I am able to use unsigned drivers on my 64bit vista install

After removing the UAC it just asks for confirmation that I want to do it


----------



## flashstar (Jan 17, 2008)

32bit Server 2003 can address up to 64 gb in many cases. Server 2003 is actually a 36 bit os though and that is why it can support more than 3 gb. It's still compatible with most software though.


----------



## asb2106 (Jan 17, 2008)

flashstar said:


> 32bit Server 2003 can address up to 64 gb in many cases. Server 2003 is actually a 36 bit os though and that is why it can support more than 3 gb.
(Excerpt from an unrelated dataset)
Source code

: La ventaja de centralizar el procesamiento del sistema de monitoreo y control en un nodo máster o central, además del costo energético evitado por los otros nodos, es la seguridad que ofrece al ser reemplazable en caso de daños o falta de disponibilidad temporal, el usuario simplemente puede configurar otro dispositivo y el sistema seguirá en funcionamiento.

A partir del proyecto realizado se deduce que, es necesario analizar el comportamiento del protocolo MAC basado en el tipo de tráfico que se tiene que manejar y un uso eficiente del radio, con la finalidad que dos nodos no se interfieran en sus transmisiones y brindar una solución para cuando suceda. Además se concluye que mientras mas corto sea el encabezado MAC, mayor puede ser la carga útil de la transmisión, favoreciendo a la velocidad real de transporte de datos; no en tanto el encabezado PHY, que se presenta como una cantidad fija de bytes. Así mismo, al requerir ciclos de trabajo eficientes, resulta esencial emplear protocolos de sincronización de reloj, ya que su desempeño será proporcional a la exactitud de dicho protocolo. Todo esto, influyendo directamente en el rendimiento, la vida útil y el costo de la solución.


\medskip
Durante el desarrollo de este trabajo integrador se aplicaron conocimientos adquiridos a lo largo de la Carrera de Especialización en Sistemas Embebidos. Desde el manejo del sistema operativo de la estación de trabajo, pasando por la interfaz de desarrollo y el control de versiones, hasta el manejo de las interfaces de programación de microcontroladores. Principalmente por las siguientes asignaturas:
It's still compatible with most software though.



it must have some sort of 64 bit extension then, because all x86 32bit architecture can only support ~3.5gigs.  Its the math behind it, thats the max cap


----------



## devguy (Jan 17, 2008)

In this day and age, I have personally found XP x86 to be too vulnerable and unstable.  The kernel from Windows 2003 is really the highlight of the work from Microsoft.
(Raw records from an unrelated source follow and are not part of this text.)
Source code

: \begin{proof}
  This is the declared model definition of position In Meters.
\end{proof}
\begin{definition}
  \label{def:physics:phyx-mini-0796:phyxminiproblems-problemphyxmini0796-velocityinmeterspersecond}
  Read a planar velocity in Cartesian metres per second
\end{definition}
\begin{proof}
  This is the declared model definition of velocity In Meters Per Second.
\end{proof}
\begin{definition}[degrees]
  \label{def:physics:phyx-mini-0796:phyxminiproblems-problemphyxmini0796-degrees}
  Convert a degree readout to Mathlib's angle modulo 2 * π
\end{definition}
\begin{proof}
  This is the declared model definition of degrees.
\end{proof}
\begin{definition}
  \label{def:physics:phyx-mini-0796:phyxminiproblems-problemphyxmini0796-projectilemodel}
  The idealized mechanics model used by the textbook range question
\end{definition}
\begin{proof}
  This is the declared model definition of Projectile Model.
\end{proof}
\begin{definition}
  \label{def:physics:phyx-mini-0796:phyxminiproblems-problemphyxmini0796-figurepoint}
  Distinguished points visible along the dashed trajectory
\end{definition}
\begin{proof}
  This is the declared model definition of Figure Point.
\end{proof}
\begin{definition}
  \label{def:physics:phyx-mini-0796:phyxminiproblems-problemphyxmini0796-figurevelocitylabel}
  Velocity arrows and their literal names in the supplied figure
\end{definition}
Here's the deal, 2003 kernel > 2000 kernel (that XP x86 uses).  XP x64 SP2 and Vista x64 are both built off that same exact kernel (XP x64 SP2 in fact = 2003 x64 SP2 + XP look and features).  A huge difference is Microsoft decided to add a ton of useless crap to the Vista version as well as enhanced DRM protection and a driver signing issue (possible to get around some of these, but a total pain in the butt).
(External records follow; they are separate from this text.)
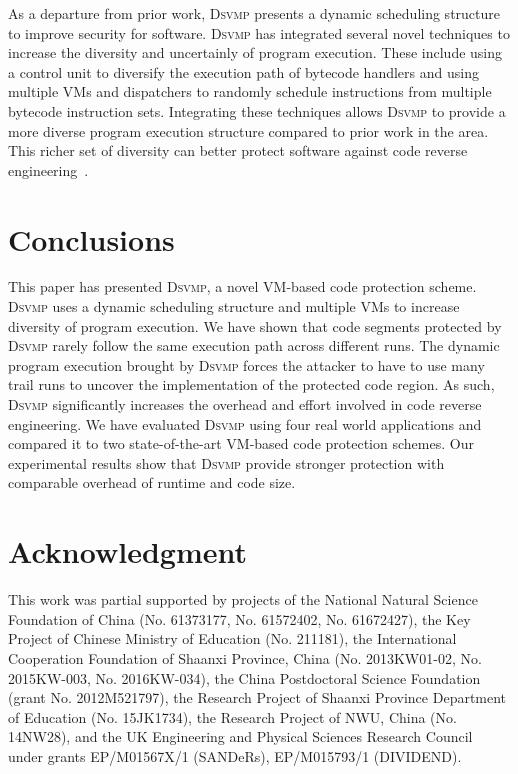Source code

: \documentclass[preprint,12pt,3p]{elsarticle}
\newcommand{\DSVMP}{\textsc{Dsvmp}\xspace}
\begin{document}
As a departure from prior work, \DSVMP presents a dynamic scheduling structure to improve security for software.
\DSVMP has integrated several novel techniques to increase the diversity and uncertainly of program execution.
These include using a control unit to diversify the execution path of bytecode handlers and using multiple VMs
and dispatchers to randomly schedule instructions from multiple bytecode instruction sets.
Integrating these techniques allows \DSVMP to provide a more diverse program execution structure compared to prior work in the area.
This richer set of diversity can better protect software against code reverse engineering~\cite{20larsen2014sok}.


\section{Conclusions}\label{sec:con}
This paper has presented \DSVMP, a novel VM-based code protection scheme.
\DSVMP uses a dynamic scheduling structure and multiple VMs to increase
diversity of program execution. We have shown that code
segments protected by \DSVMP rarely follow the same execution path across
different runs. The dynamic program execution brought by \DSVMP forces the attacker
to have to use many trail runs to uncover the implementation of the protected code
region. As such, \DSVMP significantly increases the overhead and effort
involved in code reverse engineering. We have evaluated \DSVMP using four
real world applications and compared it to two state-of-the-art VM-based code
protection schemes. Our experimental results show that \DSVMP provide
stronger protection with comparable overhead of runtime and code size.

\section*{Acknowledgment}
This work was partial supported by projects of the National Natural Science Foundation of China
(No. 61373177, No. 61572402, No. 61672427),
the Key Project of Chinese Ministry of Education (No. 211181),
the International Cooperation Foundation of Shaanxi Province, China (No. 2013KW01-02, No. 2015KW-003, No. 2016KW-034),
the China Postdoctoral Science Foundation (grant No. 2012M521797),
the Research Project of Shaanxi Province Department of Education (No. 15JK1734),
the Research Project of NWU, China (No. 14NW28),
and the UK Engineering and Physical Sciences Research Council under grants EP/M01567X/1 (SANDeRs), EP/M015793/1 (DIVIDEND).
\end{document}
I've used them all.  XP x64 is by and large the best: fast, stable, 64bit support for stuff like Crysis/FarCry and soon PCSx2, and post SP2 it has great driver support.


----------



## Solaris17 (Jan 17, 2008)

just to add something i own 64bit xp and it runs everything absolutely flawlessely and faster onything that hans tever worked were wireless drivers for 2 of my net adapters....and i own 4gb of ocz currently running and xp only see's 3gb.....of course thats because i do bealive it reserves a gig for IO still....xp64 is amazing and if you have 4gigs xp32 will only be able to see 3 so ya...and i run sp3...so no miss comunication their.


----------



## Deleted member 3 (Jan 17, 2008)

flashstar said:


> 32bit Server 2003 can address up to 64 gb in many cases. Server 2003 is actually a 36 bit os though and that is why it can support more than 3 gb. It's still compatible with most software though.



No, it's called PAE, has been in existence since the Pentium Pro. It is mainly for servers to allow huge amounts of memory. It's a slow workaround though and doesn't allow single programs to address more memory. The best solution to utilize 4+GB is going 64 bit.


----------



## ArtBlakey (Jun 11, 2008)

Hey there guys. I'm planing on moving to XP x64 platform because of the +4GB ram problem which I face on XP 32bit version. I've downloaded all the drivers, but a friend of mine told me about somekinda software problem regarding x64. Here, on this post I hear otherwise. So let me get it straight. Can I install Nero,  corel draw, xp codec pack or utorrent which I used on XP32 on my fresh instalation of x64 XP?

Thanks a bunch guys


----------